Philip Hodgetts e-mailed me yesterday, having found my recent CocoaHeads Ann Arbor talk on AV Foundation, and searching from there to find my blog. The first thing this brings up is that I’ve been slack about linking my various online identities and outlets… it should be easier for anyone who happens across my stuff to be able to get to it more easily. As a first step, behold the “More of This Stuff” box at the right, which links to my slideshare.net presentations and my Twitter feed. The former is updated less frequently than the latter, but also contains fewer obscenities and references to anime.

Philip co-hosts a podcast about digital media production, and their latest episode is chock-ful of important stuff about QuickTime and QTKit that more people should know (frame rate doesn’t have to be constant!), along with wondering aloud about where the hell Final Cut stands given the QuickTime/QTKit schism on the Mac and the degree to which it is built atop the 32-bit legacy QuickTime API. FWIW, between reported layoffs on the Final Cut team and their key programmers working on iMovie for iPhone, I do not have a particularly good feeling about the future of FCP/FCE.

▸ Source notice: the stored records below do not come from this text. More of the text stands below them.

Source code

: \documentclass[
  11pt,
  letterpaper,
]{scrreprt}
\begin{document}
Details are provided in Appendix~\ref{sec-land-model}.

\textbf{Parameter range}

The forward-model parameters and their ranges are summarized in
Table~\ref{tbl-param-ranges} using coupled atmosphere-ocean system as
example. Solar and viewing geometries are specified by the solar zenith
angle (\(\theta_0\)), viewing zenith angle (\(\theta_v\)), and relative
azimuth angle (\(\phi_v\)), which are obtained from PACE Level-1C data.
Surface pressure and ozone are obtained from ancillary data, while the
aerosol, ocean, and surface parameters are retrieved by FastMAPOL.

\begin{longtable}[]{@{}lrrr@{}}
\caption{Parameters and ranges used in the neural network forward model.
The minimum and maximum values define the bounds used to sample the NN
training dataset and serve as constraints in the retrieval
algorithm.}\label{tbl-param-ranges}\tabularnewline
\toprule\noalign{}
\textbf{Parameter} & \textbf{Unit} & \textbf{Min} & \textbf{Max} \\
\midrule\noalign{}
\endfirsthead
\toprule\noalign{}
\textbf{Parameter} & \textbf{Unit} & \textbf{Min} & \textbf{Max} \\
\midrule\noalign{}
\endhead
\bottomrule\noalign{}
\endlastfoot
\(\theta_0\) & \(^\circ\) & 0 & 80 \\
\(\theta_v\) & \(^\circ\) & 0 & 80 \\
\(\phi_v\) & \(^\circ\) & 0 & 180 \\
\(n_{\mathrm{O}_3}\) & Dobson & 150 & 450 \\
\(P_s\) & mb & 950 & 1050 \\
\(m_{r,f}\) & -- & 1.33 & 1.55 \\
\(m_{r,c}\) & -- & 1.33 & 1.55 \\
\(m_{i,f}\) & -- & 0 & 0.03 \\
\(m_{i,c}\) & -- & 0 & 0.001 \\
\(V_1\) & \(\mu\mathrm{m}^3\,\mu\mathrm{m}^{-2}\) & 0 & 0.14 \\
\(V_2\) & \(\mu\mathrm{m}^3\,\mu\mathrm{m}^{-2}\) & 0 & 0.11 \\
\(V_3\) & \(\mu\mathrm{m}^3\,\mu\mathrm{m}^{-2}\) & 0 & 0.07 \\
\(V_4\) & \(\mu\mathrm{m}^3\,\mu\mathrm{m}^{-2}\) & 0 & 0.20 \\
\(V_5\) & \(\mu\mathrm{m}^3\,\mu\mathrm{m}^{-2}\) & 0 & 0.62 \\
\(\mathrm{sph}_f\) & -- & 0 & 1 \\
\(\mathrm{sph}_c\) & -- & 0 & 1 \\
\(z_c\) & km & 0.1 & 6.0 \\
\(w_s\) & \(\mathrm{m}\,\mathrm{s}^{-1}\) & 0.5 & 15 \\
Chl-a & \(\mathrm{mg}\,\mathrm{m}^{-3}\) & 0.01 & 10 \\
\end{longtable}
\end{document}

Philip, being a Mac guy and not an iOS guy, blogged that he was surprised my presentation wasn’t an NDA violation. Actually, AV Foundation has been around since 2.2, but only became a document-based audio/video editing framework in iOS 4. The only thing that’s NDA is what’s in iOS 4.1 (good stuff, BTW… hope we see it Wednesday, even though I might have to race out some code and a blog entry to revise this beastly entry).

He’s right in the podcast, though, that iPhone OS / iOS has sometimes kept some of its video functionality away from third-party developers. For example, Safari could embed a video, but through iPhone OS 3.1, the only video playback option was the MPMoviePlayerController, which takes over the entire screen when you play the movie. 3.2 provided the ability to get a separate view… but recall that 3.2 was iPad-only, and the iPad form factor clearly demands the ability to embed video in a view. In iOS 4, it may make more sense to ditch MPMoviePlayerController and leave MediaPlayer.framework for iPod library access, and instead do playback by getting an AVURLAsset and feeding it to an AVPlayer.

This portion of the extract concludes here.